Submitted October 9, 1989.
Decided February 28, 1990.
Steven R. Anderson, Minneapolis, Minn., for appellant.
Ann L. Iijima, Minneapolis, Minn., for appellee.
Appeal from the United States District Court for the District of Minnesota.
Before ARNOLD and MAGILL, Circuit Judges, and FLOYD R. GIBSON, Senior Circuit Judge.
Nutri/System, Inc. (NS) appeals from an April 18, 1989 order of the district court enjoining NS from proceeding to arbitration and from an April 25, 1989 order denying its motions to compel arbitration and transfer venue. Two issues are presented by this appeal: (1) whether we have jurisdiction to review the district court's orders, and (2) if we have jurisdiction, whether the district court erred. As to the first issue, we hold that this court has jurisdiction under 28 U.S.C. § 1292(a)(1) (1966 Supp. 1989) to review both the district court's order enjoining arbitration and its refusal to compel arbitration. However, we do not have jurisdiction to review the district court's refusal to transfer venue. Upon reaching the merits of NS's claims, we affirm the orders of the district court enjoining NS from proceeding to arbitration and denying its motions to compel arbitration.
I.
Duane Nordin began working for NS as general manager of its Minnesota operations in August 1987. Shortly after he commenced employment, NS required him to complete an employment application which included a covenant not to compete.
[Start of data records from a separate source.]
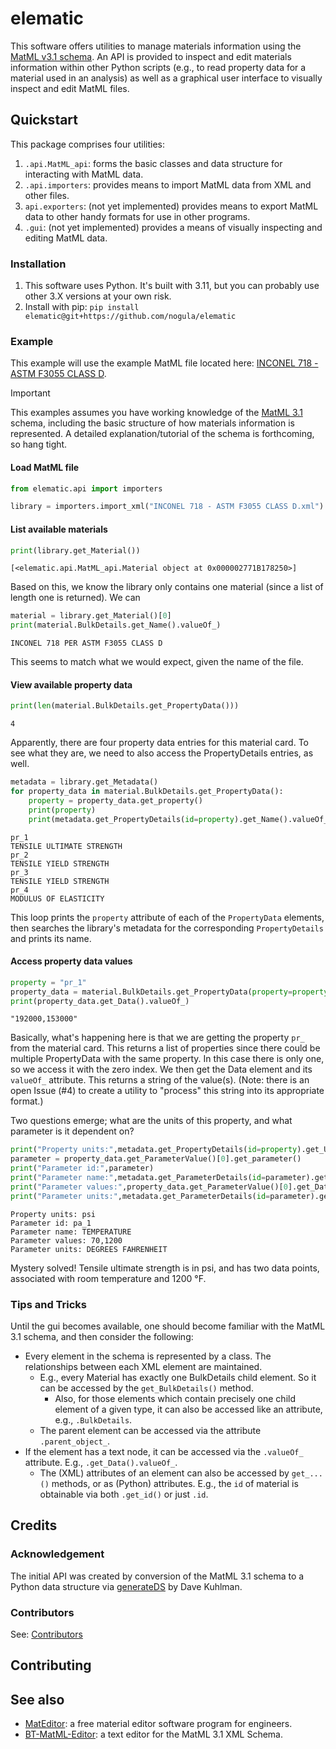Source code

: # elematic
This software offers utilities to manage materials information using the [MatML v3.1 schema](https://www.oasis-open.org/committees/documents.php?wg_abbrev=materials). An API is provided to inspect and edit materials information within other Python scripts (e.g., to read property data for a material used in an analysis) as well as a graphical user interface to visually inspect and edit MatML files.

## Quickstart
This package comprises four utilities:

1. `.api.MatML_api`: forms the basic classes and data structure for interacting with MatML data.
1. `.api.importers`: provides means to import MatML data from XML and other files.
1. `api.exporters`: (not yet implemented) provides means to export MatML data to other handy formats for use in other programs.
1. `.gui`: (not yet implemented) provides a means of visually inspecting and editing MatML data.

### Installation

1. This software uses Python. It's built with 3.11, but you can probably use other 3.X versions at your own risk.
1. Install with pip: `pip install elematic@git+https://github.com/nogula/elematic`

### Example
This example will use the example MatML file located here: [INCONEL 718 - ASTM F3055 CLASS D](<elematic/res/example_matml/INCONEL 718 - ASTM F3055 CLASS D.xml>).

> [!IMPORTANT]
> This examples assumes you have working knowledge of the [MatML 3.1](<elematic\res\matml31.xsd>) schema, including the basic structure of how materials information is represented. A detailed explanation/tutorial of the schema is forthcoming, so hang tight.

#### Load MatML file
```python
from elematic.api import importers

library = importers.import_xml("INCONEL 718 - ASTM F3055 CLASS D.xml")
```

#### List available materials
```python
print(library.get_Material())
```
```
[<elematic.api.MatML_api.Material object at 0x000002771B178250>]
```
Based on this, we know the library only contains one material (since a list of length one is returned). We can 
```python
material = library.get_Material()[0]
print(material.BulkDetails.get_Name().valueOf_)
```
```
INCONEL 718 PER ASTM F3055 CLASS D
```
This seems to match what we would expect, given the name of the file.

#### View available property data
```python
print(len(material.BulkDetails.get_PropertyData()))
```
```
4
```
Apparently, there are four property data entries for this material card. To see what they are, we need to also access the PropertyDetails entries, as well.

```python
metadata = library.get_Metadata()
for property_data in material.BulkDetails.get_PropertyData():
    property = property_data.get_property()
    print(property)
    print(metadata.get_PropertyDetails(id=property).get_Name().valueOf_)
```
```
pr_1
TENSILE ULTIMATE STRENGTH
pr_2
TENSILE YIELD STRENGTH
pr_3
TENSILE YIELD STRENGTH
pr_4
MODULUS OF ELASTICITY
```
This loop prints the `property` attribute of each of the `PropertyData` elements, then searches the library's metadata for the corresponding `PropertyDetails` and prints its name.

#### Access property data values
```python
property = "pr_1"
property_data = material.BulkDetails.get_PropertyData(property=property)[0]
print(property_data.get_Data().valueOf_)
```
```
"192000,153000"
```
Basically, what's happening here is that we are getting the property `pr_` from the material card. This returns a list of properties since there could be multiple PropertyData with the same property. In this case there is only one, so we access it with the zero index. We then get the Data element and its `valueOf_` attribute. This returns a string of the value(s). (Note: there is an open Issue (#4) to create a utility to "process" this string into its appropriate format.)

Two questions emerge; what are the units of this property, and what parameter is it dependent on?
```python
print("Property units:",metadata.get_PropertyDetails(id=property).get_Units().get_description())
parameter = property_data.get_ParameterValue()[0].get_parameter()
print("Parameter id:",parameter)
print("Parameter name:",metadata.get_ParameterDetails(id=parameter).get_Name().valueOf_)
print("Parameter values:",property_data.get_ParameterValue()[0].get_Data().valueOf_)
print("Parameter units:",metadata.get_ParameterDetails(id=parameter).get_Units().get_description())
```
```
Property units: psi
Parameter id: pa_1
Parameter name: TEMPERATURE
Parameter values: 70,1200
Parameter units: DEGREES FAHRENHEIT
```
Mystery solved! Tensile ultimate strength is in psi, and has two data points, associated with room temperature and 1200 °F.

### Tips and Tricks
Until the gui becomes available, one should become familiar with the MatML 3.1 schema, and then consider the following:
- Every element in the schema is represented by a class. The relationships between each XML element are maintained.
  - E.g., every Material has exactly one BulkDetails child element. So it can be accessed by the `get_BulkDetails()` method.
    - Also, for those elements which contain precisely one child element of a given type, it can also be accessed like an attribute, e.g., `.BulkDetails`.
  - The parent element can be accessed via the attribute `.parent_object_`.
- If the element has a text node, it can be accessed via the `.valueOf_` attribute. E.g., `.get_Data().valueOf_`.
  - The (XML) attributes of an element can also be accessed by `get_...()` methods, or as (Python) attributes. E.g., the `id` of material is obtainable via both `.get_id()` or just `.id`.

## Credits

### Acknowledgement

The initial API was created by conversion of the MatML 3.1 schema to a Python data structure via [generateDS](http://www.davekuhlman.org/generateDS.htm) by Dave Kuhlman.

### Contributors
See: [Contributors](https://github.com/nogula/elematic/graphs/contributors)

## Contributing

## See also
- [MatEditor](https://docs.welsim.com/mateditor/mateditor_overview/): a free material editor software program for engineers.
- [BT-MatML-Editor](https://github.com/P-McG/BT-MatML-Editor): a text editor for the MatML 3.1 XML Schema.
The agreement provided in part:
I will not, for a period of two (2) years after termination of my employment, regardless of the cause, within a radius of ten (10) miles from any place of business of my employer or subsidiaries, affiliates and franchises of Nutri/System, Inc. engage in or have an interest in any enterprise which engages in, directly or indirectly, any business in competition with the business of my employer, subsidiaries, affiliates or franchises of Nutri/System, Inc.
Nearly one year after executing the employment agreement, NS required Nordin as a condition of continued employment to sign a non-disclosure agreement which modified the provisions of the restrictive covenant contained in the employment agreement by expanding the geographic scope and shortening the duration of the original restrictive covenant. The agreement provided in part:
Employee agrees that he/she will not at any time during the term of his/her employment or for a period of one year after termination of employment unless otherwise authorized by N/S become associated, engaged or employed:
(1) in any business of operating, conducting or franchising a specialized weight loss center or in any other business of N/S within a radius of twenty (20) miles from any existing N/S business or franchise; and
(2) in any business in which N/S has evidenced an interest for the purpose of acquisition or future franchising within a radius of twenty (20) miles from any existing N/S business or franchise.
In November 1988, Nordin terminated his employment relationship with NS. Shortly thereafter, he began work as an operational manager for a competitor. On February 1, 1989, Nordin executed a settlement agreement with NS under which he received $14,968 in consideration for several warranties, representations and covenants including in part:
5. Nordin hereby releases and forever discharges Nutri/System from all past, present, or future claims, demands, causes of action, suits, damages, losses and expenses of whatever kind or nature arising out of or resulting from his employment or his leaving Nutri/System.
* * * * * *
8. . . . the laws of Pennsylvania will govern this Agreement.
9. Any controversy or claim arising out of or relating to this Agreement or the breach thereof shall be settled by arbitration in accordance with the Rules of the American Arbitration Association in its Philadelphia offices, and judgment upon award rendered by arbitrator may be entered in any court having jurisdiction thereof.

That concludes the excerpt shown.